(Prompt) Locate, in the data below, the line that contains "# [0.2.14] 22-12-06" and the line that contains "- 修改：log 的 level"; reproduce exactly those two lines and every line between them, nothing more.

►

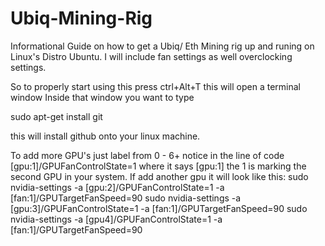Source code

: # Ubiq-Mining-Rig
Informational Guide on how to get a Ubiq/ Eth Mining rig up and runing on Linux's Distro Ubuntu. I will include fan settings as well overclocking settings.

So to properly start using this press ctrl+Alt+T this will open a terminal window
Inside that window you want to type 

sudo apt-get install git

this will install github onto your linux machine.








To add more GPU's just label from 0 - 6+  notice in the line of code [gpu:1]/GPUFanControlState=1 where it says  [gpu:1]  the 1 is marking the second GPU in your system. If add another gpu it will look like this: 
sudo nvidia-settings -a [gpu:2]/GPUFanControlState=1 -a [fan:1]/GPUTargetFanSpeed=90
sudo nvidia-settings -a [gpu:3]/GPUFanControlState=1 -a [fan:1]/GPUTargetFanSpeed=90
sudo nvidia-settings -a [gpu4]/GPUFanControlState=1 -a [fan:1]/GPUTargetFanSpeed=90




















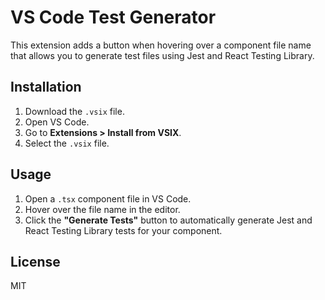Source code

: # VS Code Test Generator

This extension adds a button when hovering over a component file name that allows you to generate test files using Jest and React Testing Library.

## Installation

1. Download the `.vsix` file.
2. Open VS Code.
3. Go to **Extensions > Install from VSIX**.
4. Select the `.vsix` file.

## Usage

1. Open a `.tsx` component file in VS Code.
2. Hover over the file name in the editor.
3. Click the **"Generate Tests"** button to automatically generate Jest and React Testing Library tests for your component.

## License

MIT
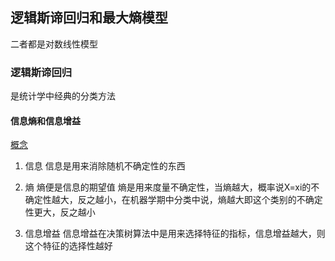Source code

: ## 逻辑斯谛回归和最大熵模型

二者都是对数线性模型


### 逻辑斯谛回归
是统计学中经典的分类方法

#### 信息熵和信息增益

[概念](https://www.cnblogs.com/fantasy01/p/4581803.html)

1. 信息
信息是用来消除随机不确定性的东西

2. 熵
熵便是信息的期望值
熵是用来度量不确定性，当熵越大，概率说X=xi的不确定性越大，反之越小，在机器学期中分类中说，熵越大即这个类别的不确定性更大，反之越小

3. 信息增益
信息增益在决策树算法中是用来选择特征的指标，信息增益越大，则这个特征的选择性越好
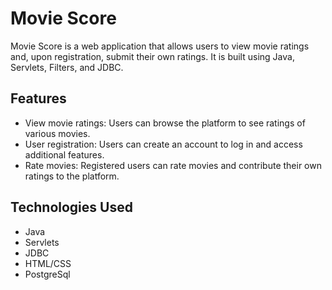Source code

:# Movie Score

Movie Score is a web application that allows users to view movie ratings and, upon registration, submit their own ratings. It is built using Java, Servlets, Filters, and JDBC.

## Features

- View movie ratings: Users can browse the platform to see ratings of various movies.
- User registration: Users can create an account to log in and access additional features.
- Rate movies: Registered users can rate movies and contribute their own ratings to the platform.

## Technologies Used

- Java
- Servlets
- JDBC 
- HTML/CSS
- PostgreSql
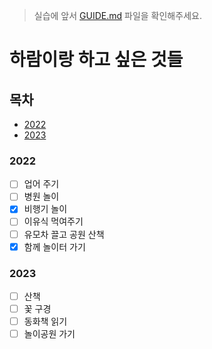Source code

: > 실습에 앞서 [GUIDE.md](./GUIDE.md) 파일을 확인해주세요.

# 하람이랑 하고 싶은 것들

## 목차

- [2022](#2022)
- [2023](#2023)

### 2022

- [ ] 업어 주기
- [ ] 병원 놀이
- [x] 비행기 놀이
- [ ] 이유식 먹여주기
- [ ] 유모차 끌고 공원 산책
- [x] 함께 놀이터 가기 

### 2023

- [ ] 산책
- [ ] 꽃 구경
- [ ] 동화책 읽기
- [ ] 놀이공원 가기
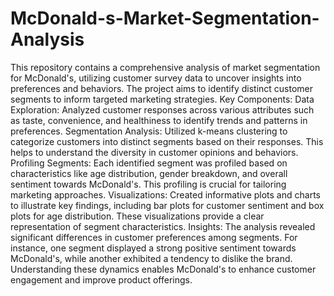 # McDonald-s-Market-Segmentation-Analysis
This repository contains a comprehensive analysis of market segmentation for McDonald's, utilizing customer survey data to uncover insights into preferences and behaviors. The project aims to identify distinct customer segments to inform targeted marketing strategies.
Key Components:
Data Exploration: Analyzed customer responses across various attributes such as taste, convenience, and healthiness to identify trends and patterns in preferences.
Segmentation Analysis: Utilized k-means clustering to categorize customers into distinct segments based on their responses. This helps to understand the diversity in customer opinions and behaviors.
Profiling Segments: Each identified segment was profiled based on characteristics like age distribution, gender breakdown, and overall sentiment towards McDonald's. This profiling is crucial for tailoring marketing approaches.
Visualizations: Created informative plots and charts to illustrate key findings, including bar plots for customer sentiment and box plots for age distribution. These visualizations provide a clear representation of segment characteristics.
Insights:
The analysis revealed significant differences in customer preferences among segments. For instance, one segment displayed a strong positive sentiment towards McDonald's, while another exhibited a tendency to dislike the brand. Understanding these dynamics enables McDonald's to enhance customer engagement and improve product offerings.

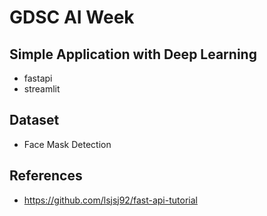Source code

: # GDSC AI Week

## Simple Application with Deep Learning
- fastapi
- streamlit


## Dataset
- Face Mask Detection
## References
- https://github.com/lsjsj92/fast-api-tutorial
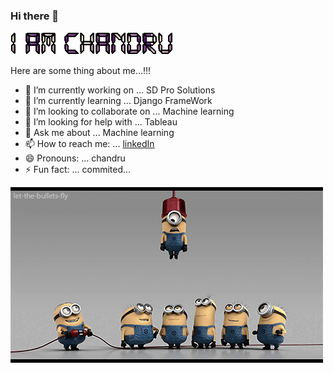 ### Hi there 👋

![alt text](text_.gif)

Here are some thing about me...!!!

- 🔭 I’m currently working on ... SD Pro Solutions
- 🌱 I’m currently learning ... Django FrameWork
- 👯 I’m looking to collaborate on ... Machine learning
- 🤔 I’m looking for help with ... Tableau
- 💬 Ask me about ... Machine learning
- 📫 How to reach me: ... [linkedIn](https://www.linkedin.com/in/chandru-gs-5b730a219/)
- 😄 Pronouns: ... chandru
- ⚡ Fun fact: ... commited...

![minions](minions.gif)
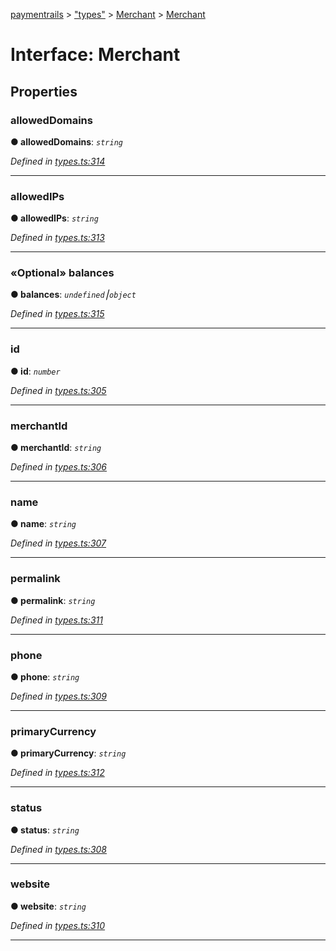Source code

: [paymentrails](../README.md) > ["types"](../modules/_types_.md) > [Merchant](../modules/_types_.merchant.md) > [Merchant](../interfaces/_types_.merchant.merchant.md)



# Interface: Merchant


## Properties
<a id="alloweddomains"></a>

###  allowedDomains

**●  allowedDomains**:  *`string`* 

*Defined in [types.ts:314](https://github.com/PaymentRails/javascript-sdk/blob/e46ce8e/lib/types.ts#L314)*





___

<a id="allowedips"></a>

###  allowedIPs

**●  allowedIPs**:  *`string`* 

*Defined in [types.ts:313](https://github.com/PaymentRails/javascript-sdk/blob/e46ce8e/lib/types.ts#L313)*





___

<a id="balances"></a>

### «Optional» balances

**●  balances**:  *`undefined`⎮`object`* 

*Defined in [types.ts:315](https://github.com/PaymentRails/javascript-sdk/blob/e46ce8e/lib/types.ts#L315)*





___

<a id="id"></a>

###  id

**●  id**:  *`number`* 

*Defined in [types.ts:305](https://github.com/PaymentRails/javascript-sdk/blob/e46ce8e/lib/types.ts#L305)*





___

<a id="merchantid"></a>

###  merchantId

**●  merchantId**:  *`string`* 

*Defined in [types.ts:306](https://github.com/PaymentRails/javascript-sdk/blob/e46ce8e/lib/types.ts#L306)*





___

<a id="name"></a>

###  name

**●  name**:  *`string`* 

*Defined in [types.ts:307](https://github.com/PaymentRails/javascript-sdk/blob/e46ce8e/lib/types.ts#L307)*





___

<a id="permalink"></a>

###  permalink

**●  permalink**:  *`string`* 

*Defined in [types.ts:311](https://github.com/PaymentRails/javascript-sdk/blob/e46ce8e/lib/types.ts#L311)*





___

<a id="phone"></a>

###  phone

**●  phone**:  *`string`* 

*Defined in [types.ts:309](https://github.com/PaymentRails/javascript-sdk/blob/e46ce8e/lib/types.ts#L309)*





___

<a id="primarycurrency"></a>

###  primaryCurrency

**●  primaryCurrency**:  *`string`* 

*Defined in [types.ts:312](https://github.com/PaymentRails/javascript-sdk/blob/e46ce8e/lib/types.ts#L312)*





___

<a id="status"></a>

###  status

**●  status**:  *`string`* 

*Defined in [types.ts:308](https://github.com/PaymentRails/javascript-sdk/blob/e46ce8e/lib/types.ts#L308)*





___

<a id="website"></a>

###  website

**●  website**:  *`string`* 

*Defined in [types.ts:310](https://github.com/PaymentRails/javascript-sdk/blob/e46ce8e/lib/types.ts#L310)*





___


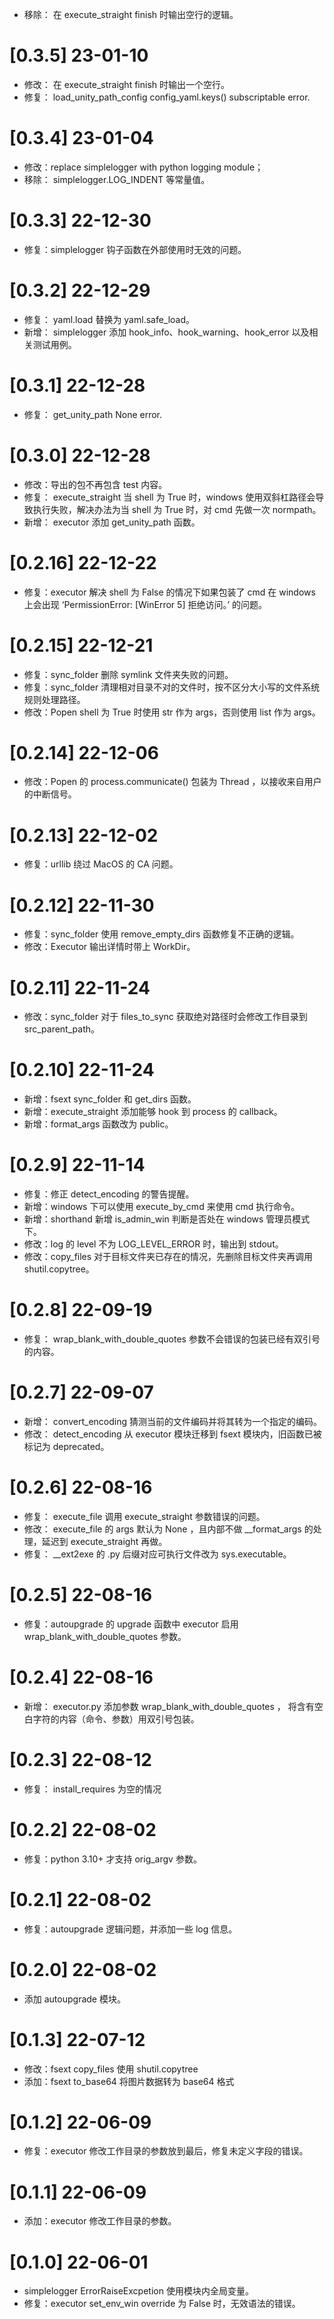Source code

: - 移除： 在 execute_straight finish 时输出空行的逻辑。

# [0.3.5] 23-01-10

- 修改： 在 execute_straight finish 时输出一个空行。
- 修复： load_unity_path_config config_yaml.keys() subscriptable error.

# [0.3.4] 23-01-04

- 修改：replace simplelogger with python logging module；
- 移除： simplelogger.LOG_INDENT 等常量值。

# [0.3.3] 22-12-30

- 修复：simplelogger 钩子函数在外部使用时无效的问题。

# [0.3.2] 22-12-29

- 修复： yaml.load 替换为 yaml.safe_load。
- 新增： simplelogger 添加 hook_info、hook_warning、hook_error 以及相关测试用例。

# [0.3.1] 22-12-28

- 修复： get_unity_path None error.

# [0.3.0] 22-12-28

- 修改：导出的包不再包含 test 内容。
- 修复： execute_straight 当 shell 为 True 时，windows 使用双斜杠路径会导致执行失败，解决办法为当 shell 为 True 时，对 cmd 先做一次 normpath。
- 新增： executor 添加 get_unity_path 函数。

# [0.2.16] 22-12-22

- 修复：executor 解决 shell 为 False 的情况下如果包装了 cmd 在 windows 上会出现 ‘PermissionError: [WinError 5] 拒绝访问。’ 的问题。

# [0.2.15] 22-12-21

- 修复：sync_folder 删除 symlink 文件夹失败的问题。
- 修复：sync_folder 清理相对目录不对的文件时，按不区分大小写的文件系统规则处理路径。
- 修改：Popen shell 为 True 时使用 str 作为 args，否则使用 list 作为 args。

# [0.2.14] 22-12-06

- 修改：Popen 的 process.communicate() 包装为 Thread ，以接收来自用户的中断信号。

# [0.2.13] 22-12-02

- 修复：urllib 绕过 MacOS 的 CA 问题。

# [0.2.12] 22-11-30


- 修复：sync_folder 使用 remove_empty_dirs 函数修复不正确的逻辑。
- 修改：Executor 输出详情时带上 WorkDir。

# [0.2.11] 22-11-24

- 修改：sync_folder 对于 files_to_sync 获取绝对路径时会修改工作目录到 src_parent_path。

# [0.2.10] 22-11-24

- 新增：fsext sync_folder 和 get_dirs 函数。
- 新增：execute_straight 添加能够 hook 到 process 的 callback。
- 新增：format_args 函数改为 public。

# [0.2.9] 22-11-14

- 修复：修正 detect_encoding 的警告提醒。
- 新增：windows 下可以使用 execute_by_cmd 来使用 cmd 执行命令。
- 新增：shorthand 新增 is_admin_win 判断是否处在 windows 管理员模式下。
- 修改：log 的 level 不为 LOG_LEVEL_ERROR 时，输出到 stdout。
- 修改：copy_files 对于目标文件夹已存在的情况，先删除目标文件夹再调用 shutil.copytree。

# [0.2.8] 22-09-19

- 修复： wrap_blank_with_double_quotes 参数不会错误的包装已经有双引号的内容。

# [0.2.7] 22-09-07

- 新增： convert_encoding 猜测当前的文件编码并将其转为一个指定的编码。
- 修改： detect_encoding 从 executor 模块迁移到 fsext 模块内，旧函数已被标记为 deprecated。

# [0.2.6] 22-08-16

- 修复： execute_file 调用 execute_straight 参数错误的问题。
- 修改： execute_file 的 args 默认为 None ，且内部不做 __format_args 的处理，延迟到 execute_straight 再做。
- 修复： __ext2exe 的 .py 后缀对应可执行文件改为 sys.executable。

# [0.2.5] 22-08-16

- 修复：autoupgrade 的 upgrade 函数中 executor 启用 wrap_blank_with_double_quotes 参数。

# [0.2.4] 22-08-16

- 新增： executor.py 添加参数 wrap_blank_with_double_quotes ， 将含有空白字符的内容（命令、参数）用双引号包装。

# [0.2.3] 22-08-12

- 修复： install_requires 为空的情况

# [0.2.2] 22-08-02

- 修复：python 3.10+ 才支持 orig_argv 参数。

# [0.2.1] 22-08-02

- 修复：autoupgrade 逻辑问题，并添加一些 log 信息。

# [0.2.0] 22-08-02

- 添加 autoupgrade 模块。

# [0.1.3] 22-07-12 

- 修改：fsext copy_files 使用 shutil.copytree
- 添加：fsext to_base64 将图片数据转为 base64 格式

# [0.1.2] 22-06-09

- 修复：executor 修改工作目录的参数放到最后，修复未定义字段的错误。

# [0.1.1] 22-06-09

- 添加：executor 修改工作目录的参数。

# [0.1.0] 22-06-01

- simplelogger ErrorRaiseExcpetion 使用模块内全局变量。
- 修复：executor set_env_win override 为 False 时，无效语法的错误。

◄

(Solution for this exercise)
# [0.2.14] 22-12-06

- 修改：Popen 的 process.communicate() 包装为 Thread ，以接收来自用户的中断信号。

# [0.2.13] 22-12-02

- 修复：urllib 绕过 MacOS 的 CA 问题。

# [0.2.12] 22-11-30


- 修复：sync_folder 使用 remove_empty_dirs 函数修复不正确的逻辑。
- 修改：Executor 输出详情时带上 WorkDir。

# [0.2.11] 22-11-24

- 修改：sync_folder 对于 files_to_sync 获取绝对路径时会修改工作目录到 src_parent_path。

# [0.2.10] 22-11-24

- 新增：fsext sync_folder 和 get_dirs 函数。
- 新增：execute_straight 添加能够 hook 到 process 的 callback。
- 新增：format_args 函数改为 public。

# [0.2.9] 22-11-14

- 修复：修正 detect_encoding 的警告提醒。
- 新增：windows 下可以使用 execute_by_cmd 来使用 cmd 执行命令。
- 新增：shorthand 新增 is_admin_win 判断是否处在 windows 管理员模式下。
- 修改：log 的 level 不为 LOG_LEVEL_ERROR 时，输出到 stdout。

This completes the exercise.